Stored data
☆ ☆ ☆ ☆ ☆

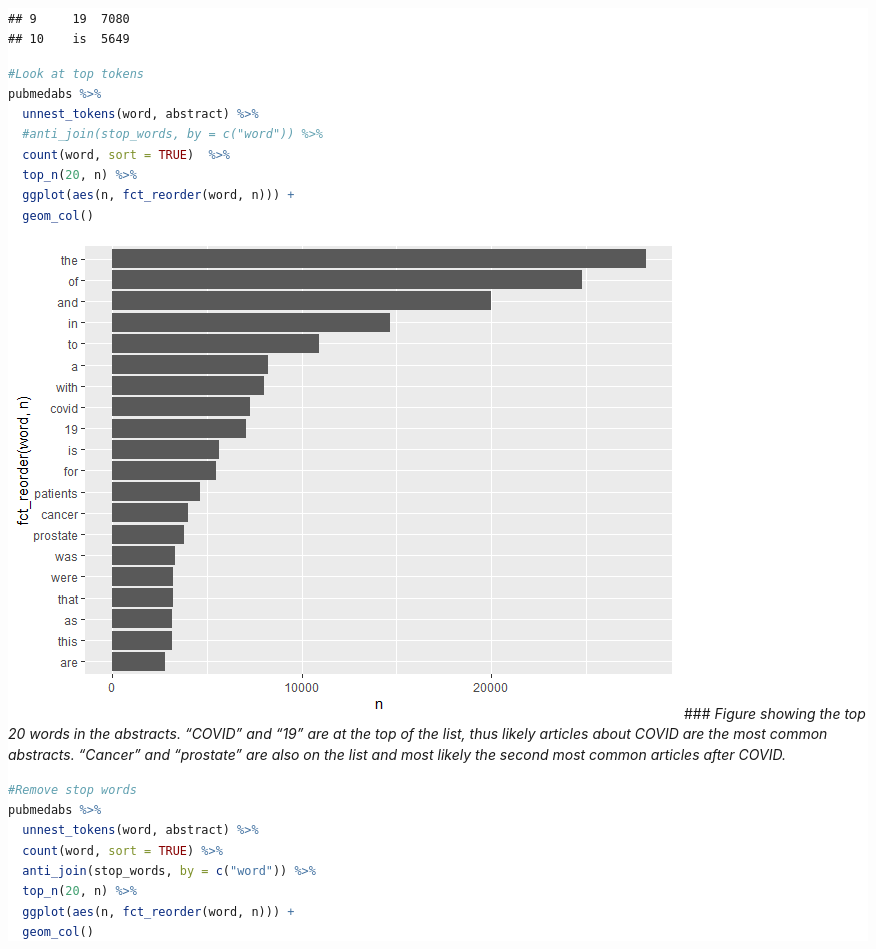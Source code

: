     ## 9     19  7080
    ## 10    is  5649

``` r
#Look at top tokens 
pubmedabs %>%
  unnest_tokens(word, abstract) %>%
  #anti_join(stop_words, by = c("word")) %>%
  count(word, sort = TRUE)  %>%
  top_n(20, n) %>%
  ggplot(aes(n, fct_reorder(word, n))) +
  geom_col()
```

![](HW03_files/figure-gfm/unnamed-chunk-13-1.png) \### *Figure
showing the top 20 words in the abstracts. “COVID” and “19” are at the
top of the list, thus likely articles about COVID are the most common
abstracts. “Cancer” and “prostate” are also on the list and most likely
the second most common articles after COVID.*

``` r
#Remove stop words
pubmedabs %>%
  unnest_tokens(word, abstract) %>%
  count(word, sort = TRUE) %>%
  anti_join(stop_words, by = c("word")) %>%
  top_n(20, n) %>%
  ggplot(aes(n, fct_reorder(word, n))) +
  geom_col()
```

☆ ☆ ☆ ☆ ☆

**PROBLEM DETAILS**
Within the records above, each line containing "abstracts" is to be returned.

**RESULT OF THIS EXERCISE**
showing the top 20 words in the abstracts. “COVID” and “19” are at the
abstracts. “Cancer” and “prostate” are also on the list and most likely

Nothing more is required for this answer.